*** Block opens ***
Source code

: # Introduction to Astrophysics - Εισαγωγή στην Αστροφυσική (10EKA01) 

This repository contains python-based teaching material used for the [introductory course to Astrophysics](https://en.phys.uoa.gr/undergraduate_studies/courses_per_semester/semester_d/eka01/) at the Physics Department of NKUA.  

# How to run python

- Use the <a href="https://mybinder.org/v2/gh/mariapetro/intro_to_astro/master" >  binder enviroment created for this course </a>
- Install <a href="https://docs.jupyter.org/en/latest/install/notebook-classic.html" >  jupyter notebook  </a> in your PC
*** Block closes ***
Give an exact transcription of all the material.

Source code

: # Introduction to Astrophysics - Εισαγωγή στην Αστροφυσική (10EKA01) 

This repository contains python-based teaching material used for the [introductory course to Astrophysics](https://en.phys.uoa.gr/undergraduate_studies/courses_per_semester/semester_d/eka01/) at the Physics Department of NKUA.  

# How to run python

- Use the <a href="https://mybinder.org/v2/gh/mariapetro/intro_to_astro/master" >  binder enviroment created for this course </a>
- Install <a href="https://docs.jupyter.org/en/latest/install/notebook-classic.html" >  jupyter notebook  </a> in your PC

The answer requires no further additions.